Give back the exact lines of the material below from the one containing "mais l'interface continue" through the one containing "### 🏆 GitHub Trophies", and no pictures.
##########
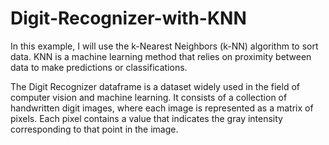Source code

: # Digit-Recognizer-with-KNN

In this example, I will use the k-Nearest Neighbors (k-NN) algorithm to sort data. KNN is a machine learning method that relies on proximity between data to make predictions or classifications.

The Digit Recognizer dataframe is a dataset widely used in the field of computer vision and machine learning. It consists of a collection of handwritten digit images, where each image is represented as a matrix of pixels. Each pixel contains a value that indicates the gray intensity corresponding to that point in the image.
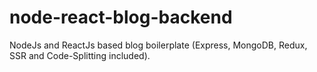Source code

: # node-react-blog-backend
NodeJs and ReactJs based blog boilerplate (Express, MongoDB, Redux, SSR and Code-Splitting included).

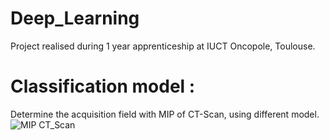 # Deep_Learning

Project realised during  1 year apprenticeship at IUCT Oncopole, Toulouse. 

# Classification model : 
Determine the acquisition field with MIP of CT-Scan, using different model. 
![MIP CT_Scan](C:\Users\wendy\Documents\STAGE\ct_1.png?raw=True)
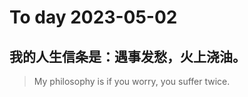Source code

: 
# To day 2023-05-02


## 我的人生信条是：遇事发愁，火上浇油。
> My philosophy is if you worry, you suffer twice.

    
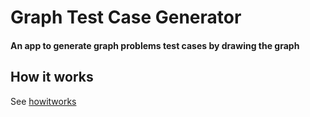 # Graph Test Case Generator

#### An app to generate graph problems test cases by drawing the graph


How it works
------------
See [howitworks](howitworks.html)

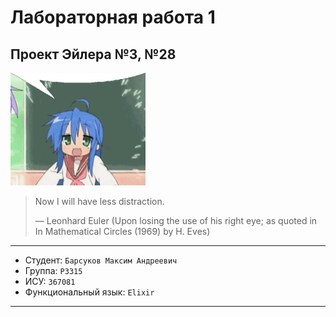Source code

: # Лабораторная работа 1

## Проект Эйлера №3, №28

<img alt="lucky-star-konata" src="./.resources/anime.gif" height="180">

> Now I will have less distraction.
>
> — Leonhard Euler (Upon losing the use of his right eye; as quoted in In Mathematical Circles (1969) by H. Eves)

---

  * Студент: `Барсуков Максим Андреевич`
  * Группа: `P3315`
  * ИСУ: `367081`
  * Функциональный язык: `Elixir`

---
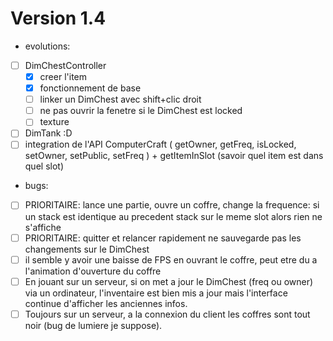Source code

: Version 1.4
===========

- evolutions:
- [ ] DimChestController
	- [X] creer l'item
	- [x] fonctionnement de base
	- [ ] linker un DimChest avec shift+clic droit
	- [ ] ne pas ouvrir la fenetre si le DimChest est locked
	- [ ] texture
- [ ] DimTank :D 
- [ ] integration de l'API ComputerCraft ( getOwner, getFreq, isLocked, setOwner, setPublic, setFreq ) + getItemInSlot (savoir quel item est dans quel slot)

- bugs:
- [ ] PRIORITAIRE: lance une partie, ouvre un coffre, change la frequence: si un stack est identique au precedent stack sur le meme slot alors rien ne s'affiche
- [ ] PRIORITAIRE: quitter et relancer rapidement ne sauvegarde pas les changements sur le DimChest
- [ ] il semble y avoir une baisse de FPS en ouvrant le coffre, peut etre du a l'animation d'ouverture du coffre
- [ ] En jouant sur un serveur, si on met a jour le DimChest (freq ou owner) via un ordinateur, l'inventaire est bien mis a jour
mais l'interface continue d'afficher les anciennes infos.
- [ ] Toujours sur un serveur, a la connexion du client les coffres sont tout noir (bug de lumiere je suppose).
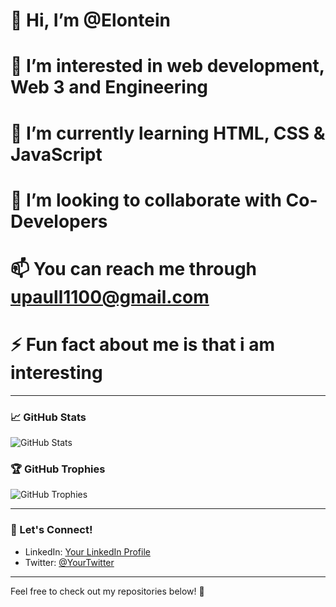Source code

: # 👋 Hi, I’m @Elontein

# 👀 I’m interested in web development, Web 3 and Engineering
# 🌱 I’m currently learning HTML, CSS & JavaScript 
# 💞️ I’m looking to collaborate with Co-Developers
# 📫 You can reach me through upaull1100@gmail.com
# ⚡ Fun fact about me is that i am interesting 

---

### 📈 GitHub Stats
![GitHub Stats](https://github-readme-stats.vercel.app/api?username=Elontein&show_icons=true&theme=radical)

### 🏆 GitHub Trophies
![GitHub Trophies](https://github-profile-trophy.vercel.app/?username=Elontein&theme=dracula)

---

### 💬 Let's Connect!
- LinkedIn: [Your LinkedIn Profile](www.linkedin.com/in/umar-paul-b2a6372b6)
- Twitter: [@YourTwitter](https://x.com/umar_paul4)

---

Feel free to check out my repositories below! 🚀
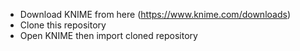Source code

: 
* Download KNIME from here (https://www.knime.com/downloads)
* Clone this repository
* Open KNIME then import cloned repository

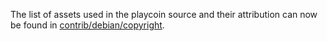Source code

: The list of assets used in the playcoin source and their attribution can now be found in [contrib/debian/copyright](../contrib/debian/copyright).
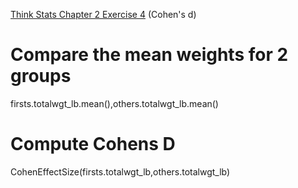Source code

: [Think Stats Chapter 2 Exercise 4](http://greenteapress.com/thinkstats2/html/thinkstats2003.html#toc24) (Cohen's d)

# Compare the mean weights for 2 groups
firsts.totalwgt_lb.mean(),others.totalwgt_lb.mean()

# Compute Cohens D
CohenEffectSize(firsts.totalwgt_lb,others.totalwgt_lb)
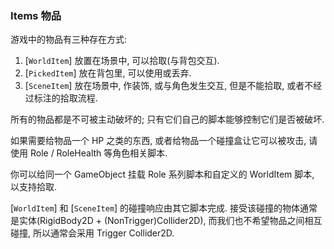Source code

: ### Items 物品

游戏中的物品有三种存在方式:
1. [`WorldItem`] 放置在场景中, 可以拾取(与背包交互).
1. [`PickedItem`] 放在背包里, 可以使用或丢弃.
1. [`SceneItem`] 放在场景中, 作装饰, 或与角色发生交互, 但是不能拾取, 或者不经过标注的拾取流程.

所有的物品都是不可被主动破坏的; 只有它们自己的脚本能够控制它们是否被破坏.

如果需要给物品一个 HP 之类的东西, 或者给物品一个碰撞盒让它可以被攻击, 请使用 Role / RoleHealth 等角色相关脚本.

你可以给同一个 GameObject 挂载 Role 系列脚本和自定义的 WorldItem 脚本, 以支持拾取.

[`WorldItem`] 和 [`SceneItem`] 的碰撞响应由其它脚本完成. 接受该碰撞的物体通常是实体(RigidBody2D + (NonTrigger)Collider2D), 而我们也不希望物品之间相互碰撞, 所以通常会采用 Trigger Collider2D.
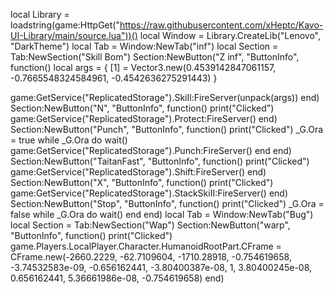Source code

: local Library = loadstring(game:HttpGet("https://raw.githubusercontent.com/xHeptc/Kavo-UI-Library/main/source.lua"))()
local Window = Library.CreateLib("Lenovo", "DarkTheme")
local Tab = Window:NewTab("inf")
local Section = Tab:NewSection("Skill Bom")
Section:NewButton("Z inf", "ButtonInfo", function()
    local args = {
    [1] = Vector3.new(0.4539142847061157, -0.7665548324584961, -0.4542636275291443)
}

game:GetService("ReplicatedStorage").SkiIl:FireServer(unpack(args))
end)
Section:NewButton("N", "ButtonInfo", function()
    print("Clicked")
    game:GetService("ReplicatedStorage").Protect:FireServer()
end)
Section:NewButton("Punch", "ButtonInfo", function()
    print("Clicked")
    _G.Ora = true
    while _G.Ora do wait()
       game:GetService("ReplicatedStorage").Punch:FireServer() 
        end
end)
Section:NewButton("TaitanFast", "ButtonInfo", function()
    print("Clicked")
   game:GetService("ReplicatedStorage").Shift:FireServer()
end)
Section:NewButton("X", "ButtonInfo", function()
    print("Clicked")
    game:GetService("ReplicatedStorage").StackSkiII:FireServer()
end)
Section:NewButton("Stop", "ButtonInfo", function()
    print("Clicked")
    _G.Ora = false
    while _G.Ora do wait()
        end
end)
local Tab = Window:NewTab("Bug")
local Section = Tab:NewSection("Wap")
Section:NewButton("warp", "ButtonInfo", function()
    print("Clicked")
    game.Players.LocalPlayer.Character.HumanoidRootPart.CFrame = CFrame.new(-2660.2229, -62.7109604, -1710.28918, -0.754619658, -3.74532583e-09, -0.656162441, -3.80400387e-08, 1, 3.80400245e-08, 0.656162441, 5.36661986e-08, -0.754619658)
end)
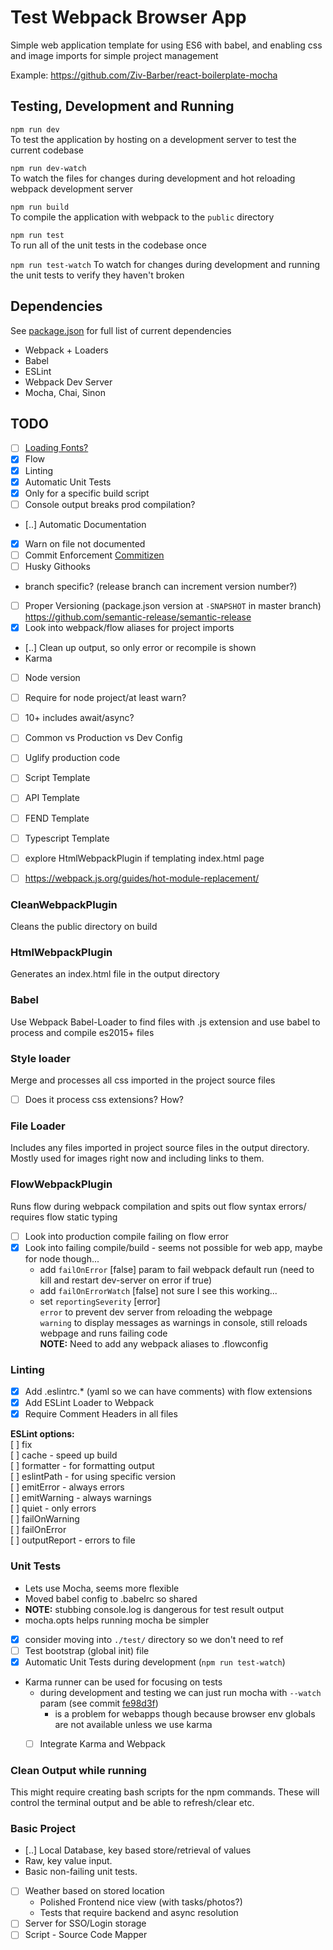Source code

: # Test Webpack Browser App

Simple web application template for using ES6 with babel, and enabling css and image imports for simple project management

Example: https://github.com/Ziv-Barber/react-boilerplate-mocha

## Testing, Development and Running

`npm run dev`  
To test the application by hosting on a development server to test the current codebase

`npm run dev-watch`  
To watch the files for changes during development and hot reloading webpack
development server

`npm run build`  
To compile the application with webpack to the `public` directory

`npm run test`  
To run all of the unit tests in the codebase once

`npm run test-watch`
To watch for changes during development and running the unit tests to verify they haven't broken


## Dependencies
See [package.json](package.json#L18) for full list of current dependencies
 - Webpack + Loaders
 - Babel
 - ESLint
 - Webpack Dev Server
 - Mocha, Chai, Sinon


## TODO
 - [ ] [Loading Fonts?](https://webpack.js.org/guides/asset-management/#loading-fonts)  
 - [x] Flow  
 - [x] Linting  
 - [x] Automatic Unit Tests  
  - [x] Only for a specific build script
  - [ ] Console output breaks prod compilation?  
 - [..] Automatic Documentation  
  - [x] Warn on file not documented  
 - [ ] Commit Enforcement [Commitizen](http://commitizen.github.io/cz-cli/)
 - [ ] Husky Githooks  
  - branch specific? (release branch can increment version number?)  
 - [ ] Proper Versioning (package.json version at `-SNAPSHOT` in master branch) https://github.com/semantic-release/semantic-release    
 - [x] Look into webpack/flow aliases for project imports  
 - [..] Clean up output, so only error or recompile is shown  
  - Karma
 - [ ] Node version  
  - [ ] Require for node project/at least warn?  
  - [ ] 10+ includes await/async?  
 - [ ] Common vs Production vs Dev Config  
 - [ ] Uglify production code  


 - [ ] Script Template  
 - [ ] API Template  
 - [ ] FEND Template  
 - [ ] Typescript Template   
 - [ ] explore HtmlWebpackPlugin if templating index.html page  
 - [ ] https://webpack.js.org/guides/hot-module-replacement/  


### CleanWebpackPlugin
Cleans the public directory on build

### HtmlWebpackPlugin
Generates an index.html file in the output directory

### Babel
Use Webpack Babel-Loader to find files with .js extension and use babel to process and compile es2015+ files

### Style loader
Merge and processes all css imported in the project source files  
 - [ ] Does it process css extensions? How?

### File Loader
Includes any files imported in project source files in the output directory. Mostly used for images right now and including links to them.


### FlowWebpackPlugin
Runs flow during webpack compilation and spits out flow syntax errors/ requires flow static typing  
  - [ ] Look into production compile failing on flow error  
  - [x] Look into failing compile/build - seems not possible for web app, maybe for node though...   
    - add `failOnError` [false] param to fail webpack default run (need to kill and restart dev-server on error if true)  
    - add `failOnErrorWatch` [false] not sure I see this working...
    - set `reportingSeverity` [error]  
      `error` to prevent dev server from reloading the webpage  
      `warning` to display messages as warnings in console, still reloads webpage and runs failing code  
**NOTE:** Need to add any webpack aliases to .flowconfig  

### Linting  
 - [x] Add .eslintrc.* (yaml so we can have comments) with flow extensions   
 - [x] Add ESLint Loader to Webpack  
  - [x] Require Comment Headers in all files  

**ESLint options:**  
  [ ] fix  
  [ ] cache - speed up build  
  [ ] formatter - for formatting output  
  [ ] eslintPath - for using specific version  
  [ ] emitError - always errors  
  [ ] emitWarning - always warnings  
  [ ] quiet - only errors  
  [ ] failOnWarning  
  [ ] failOnError  
  [ ] outputReport - errors to file  

### Unit Tests
 - Lets use Mocha, seems more flexible  
 - Moved babel config to .babelrc so shared  
 - **NOTE:** stubbing console.log is dangerous for test result output  
 - mocha.opts helps running mocha be simpler  
  - [x] consider moving into `./test/` directory so we don't need to ref  
 - [ ] Test bootstrap (global init) file  
 - [x] Automatic Unit Tests during development (`npm run test-watch`)
  - Karma runner can be used for focusing on tests
    - during development and testing we can just run mocha with `--watch` param (see commit [fe98d3f](https://github.com/devlinjunker/basic.webpack/commit/fe98d3f8434fc770b191638ccc323fa7d9f04c83))
      - is a problem for webapps though because browser env globals are not available unless we use karma
    - [ ] Integrate Karma and Webpack


### Clean Output while running
  This might require creating bash scripts for the npm commands. These will control the terminal output and be able to refresh/clear etc.


### Basic Project
 - [..] Local Database, key based store/retrieval of values
  - Raw, key value input.
  - Basic non-failing unit tests.
  - [ ] Weather based on stored location
    - Polished Frontend nice view (with tasks/photos?)
    - Tests that require backend and async resolution
 - [ ] Server for SSO/Login storage
 - [ ] Script -  Source Code Mapper
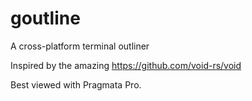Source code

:# goutline


A cross-platform terminal outliner

Inspired by the amazing https://github.com/void-rs/void

Best viewed with Pragmata Pro.
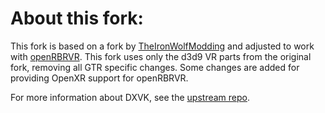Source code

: # About this fork:

This fork is based on a fork by
[TheIronWolfModding](https://github.com/TheIronWolfModding/dxvk) and adjusted
to work with [openRBRVR](https://github.com/Detegr/openRBRVR). This fork uses
only the d3d9 VR parts from the original fork, removing all GTR specific
changes. Some changes are added for providing OpenXR support for openRBRVR.

For more information about DXVK, see the [upstream
repo](https://github.com/doitsujin/dxvk).
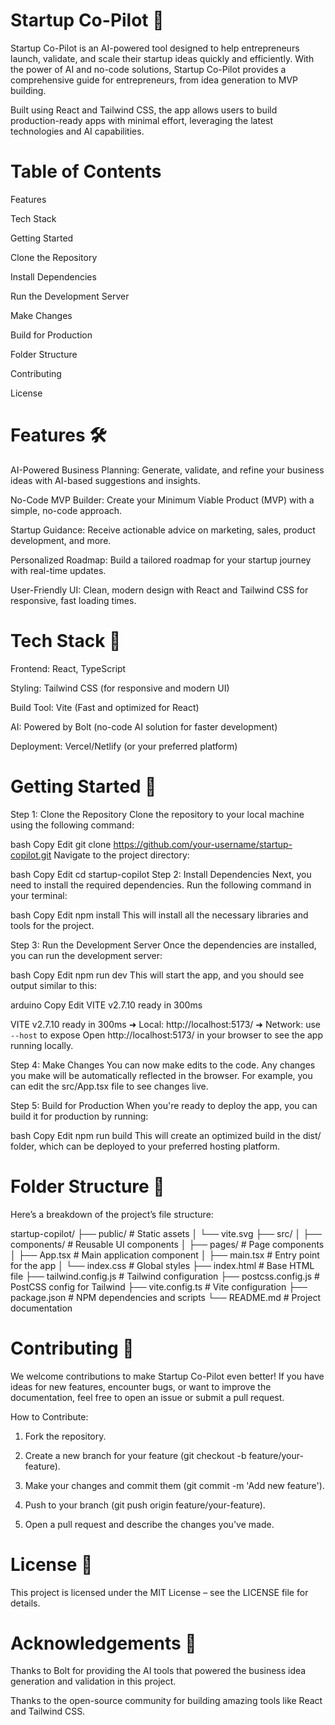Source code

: # Startup Co-Pilot 🚀
Startup Co-Pilot is an AI-powered tool designed to help entrepreneurs launch, validate, and scale their startup ideas quickly and efficiently. With the power of AI and no-code solutions, Startup Co-Pilot provides a comprehensive guide for entrepreneurs, from idea generation to MVP building.

Built using React and Tailwind CSS, the app allows users to build production-ready apps with minimal effort, leveraging the latest technologies and AI capabilities.

# Table of Contents
Features

Tech Stack

Getting Started

Clone the Repository

Install Dependencies

Run the Development Server

Make Changes

Build for Production

Folder Structure

Contributing

License

# Features 🛠️
AI-Powered Business Planning: Generate, validate, and refine your business ideas with AI-based suggestions and insights.

No-Code MVP Builder: Create your Minimum Viable Product (MVP) with a simple, no-code approach.

Startup Guidance: Receive actionable advice on marketing, sales, product development, and more.

Personalized Roadmap: Build a tailored roadmap for your startup journey with real-time updates.

User-Friendly UI: Clean, modern design with React and Tailwind CSS for responsive, fast loading times.

# Tech Stack 🔧
Frontend: React, TypeScript

Styling: Tailwind CSS (for responsive and modern UI)

Build Tool: Vite (Fast and optimized for React)

AI: Powered by Bolt (no-code AI solution for faster development)

Deployment: Vercel/Netlify (or your preferred platform)

# Getting Started 🚀
Step 1: Clone the Repository
Clone the repository to your local machine using the following command:

bash
Copy
Edit
git clone https://github.com/your-username/startup-copilot.git
Navigate to the project directory:

bash
Copy
Edit
cd startup-copilot
Step 2: Install Dependencies
Next, you need to install the required dependencies. Run the following command in your terminal:

bash
Copy
Edit
npm install
This will install all the necessary libraries and tools for the project.

Step 3: Run the Development Server
Once the dependencies are installed, you can run the development server:

bash
Copy
Edit
npm run dev
This will start the app, and you should see output similar to this:

arduino
Copy
Edit
  VITE v2.7.10  ready in 300ms

  VITE v2.7.10  ready in 300ms
  ➜  Local:   http://localhost:5173/
  ➜  Network: use `--host` to expose
Open http://localhost:5173/ in your browser to see the app running locally.

Step 4: Make Changes
You can now make edits to the code. Any changes you make will be automatically reflected in the browser. For example, you can edit the src/App.tsx file to see changes live.

Step 5: Build for Production
When you're ready to deploy the app, you can build it for production by running:

bash
Copy
Edit
npm run build
This will create an optimized build in the dist/ folder, which can be deployed to your preferred hosting platform.

# Folder Structure 📁
Here’s a breakdown of the project’s file structure:

startup-copilot/
├── public/                  # Static assets
│   └── vite.svg
├── src/
│   ├── components/          # Reusable UI components
│   ├── pages/               # Page components
│   ├── App.tsx              # Main application component
│   ├── main.tsx             # Entry point for the app
│   └── index.css            # Global styles
├── index.html               # Base HTML file
├── tailwind.config.js       # Tailwind configuration
├── postcss.config.js        # PostCSS config for Tailwind
├── vite.config.ts           # Vite configuration
├── package.json             # NPM dependencies and scripts
└── README.md                # Project documentation

# Contributing 🤝
We welcome contributions to make Startup Co-Pilot even better! If you have ideas for new features, encounter bugs, or want to improve the documentation, feel free to open an issue or submit a pull request.

How to Contribute:
1. Fork the repository.

2. Create a new branch for your feature (git checkout -b feature/your-feature).

3. Make your changes and commit them (git commit -m 'Add new feature').

4. Push to your branch (git push origin feature/your-feature).

5. Open a pull request and describe the changes you've made.

# License 📄
This project is licensed under the MIT License – see the LICENSE file for details.

# Acknowledgements 🙏
Thanks to Bolt for providing the AI tools that powered the business idea generation and validation in this project.

Thanks to the open-source community for building amazing tools like React and Tailwind CSS.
##########
• **ANSWER SPACE**
mais l'interface continue d'afficher les anciennes infos.
- [ ] Toujours sur un serveur, a la connexion du client les coffres sont tout noir (bug de lumiere je suppose).
Source code

: # 👋 Hi, I’m @Elontein

# 👀 I’m interested in web development, Web 3 and Engineering
# 🌱 I’m currently learning HTML, CSS & JavaScript 
# 💞️ I’m looking to collaborate with Co-Developers
# 📫 You can reach me through upaull1100@gmail.com
# ⚡ Fun fact about me is that i am interesting 

---

### 📈 GitHub Stats
![GitHub Stats](https://github-readme-stats.vercel.app/api?username=Elontein&show_icons=true&theme=radical)

### 🏆 GitHub Trophies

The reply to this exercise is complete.